Next week sees the launch of the next Lidl Wine Cellar Collection but, for today, the spotlight is on the other premium discounter – Aldi.
Apparently eschewing the “promotion every two months” structure, Aldi seem to prefer more themed initiatives.
Whatever the format, it does work because wine sales there grew by 7% last year alone – and not only is quality sound but the value for money is terrific.
As usual, click on any picture for an enlarged image to help you find the bottle in a crowded display.
Modern casual drinking Vinho Verde
Emphatically shaking off its unfortunate Seventies image, Vinho Verde is the perfect weekend garden wine and this example keeps the reins firmly on its two notoriously “acid head” grapes (arinto and loureiro) so that all the fruit content can shine through brightly.
So, enjoy the lime, red apple and even tropical fruit elements of 2016 Animus Vinho Verde (£4.99 and 10.5% abv) which all delightfully combine with the wine's underlying freshness and with the gentle acidic prickle that accentuates it.
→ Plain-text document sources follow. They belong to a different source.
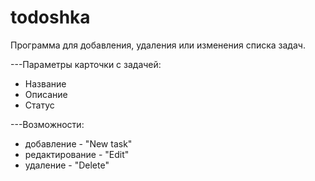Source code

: # todoshka

Программа для добавления, удаления или изменения списка задач.

---Параметры карточки с задачей:
  - Название
  - Описание
  - Статус
 
---Возможности:
  - добавление - "New task"
  - редактирование - "Edit"
  - удаление - "Delete"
Taking the mystery out of France
We stick at that price point but concentrate on Aldi’s efforts to de-mystify French wines (even creating phonetic regional names) – and turn to my pick of the four wines this exercise involves; this one is from a really impressive corner of Languedoc.
Dark in colour but with a mild edge of sweetness, 2015 Pardon My French Minervois ‘Men are from Mars’ (£4.99 and 13%) has cherry, plum and cranberry fruit with firm acidity supported by cinnamon and cocoa centred depth but only limited tannin.
Moving east to Sicily
The name of a similarly priced Italian red reminds us of the potential volcanic ferocity of Mount Etna but the more single minded drinkers will probably focus a little more on the wine's use of the classic Italian appassimento technique of drying grapes to heighten their intensity.
That process certainly works well with the soft but textured and concentrated 2016 The Fire Tree Sicilian Nero D’Avola Appassimento (£4.99 and 14.5%) with suggestions of herbs, vanilla and white pepper behind its floral blackcurrant and damson fruit.
From Italy's toe to its heel
Stay in that country but move from Sicily to Puglia and step up the price point a little for something of a rarity – a primitivo from Italy that actually uses the grape’s American name, zinfandel; something I cannot recall seeing before.
Stocks are limited of 2014 Grande Alberone Zinfandel (£7.99 and 15%) but its ripe, sweet edged loganberry and cassis fruit makes it well worth seeking out – as does the wine’s smooth minty, butterscotch and all-spice background, firm acidity and gentle tannin.
And the first rosé of summer
Since that gateway to summer – the rosé season – is just opening, here is a slightly unusual version from Marlborough made for Aldi by a winemaker who will be familiar to Naked Wines devotees – Liam McElhinney.
While avoiding the confected style of too many inexpensive alternatives, there is actually a sweeter baseline to 2016 Exquisite Collection Pinot Noir Rosé (£6.99 and 13%) but that is completely in balance with the wine’s raspberry, rhubarb and morello cherry fruit and shrewdly offset by acidic vibrancy and creamy texture.
Best of the Rest
Pre price rise warning
Just off-dry with attractive touches of honey and red apple, 2016 Pierre-Jean Sauvion Chenin Blanc (£5.99 at Majestic and 12%) also has good counterbalancing acidity and an appealing textured background of caramel, hazelnut and banana.
Well priced Chianti alternative
Sangiovese from Rubicone, rather than the principal chianti region, just to its south, is gaining recognition and this example helps to show why with its softer tannin and, probably because of that, more clearly defined fruit than some full-on chianti.
Certainly the cherry, raspberry and ripe plum flavours have definite vitality in 2015 Vino Lascito Sangiovese (£6 – instead of £8 from yesterday until 26 June – at Tesco and 13%) and sit well with the wine’s cinnamon, thyme and vanilla depth.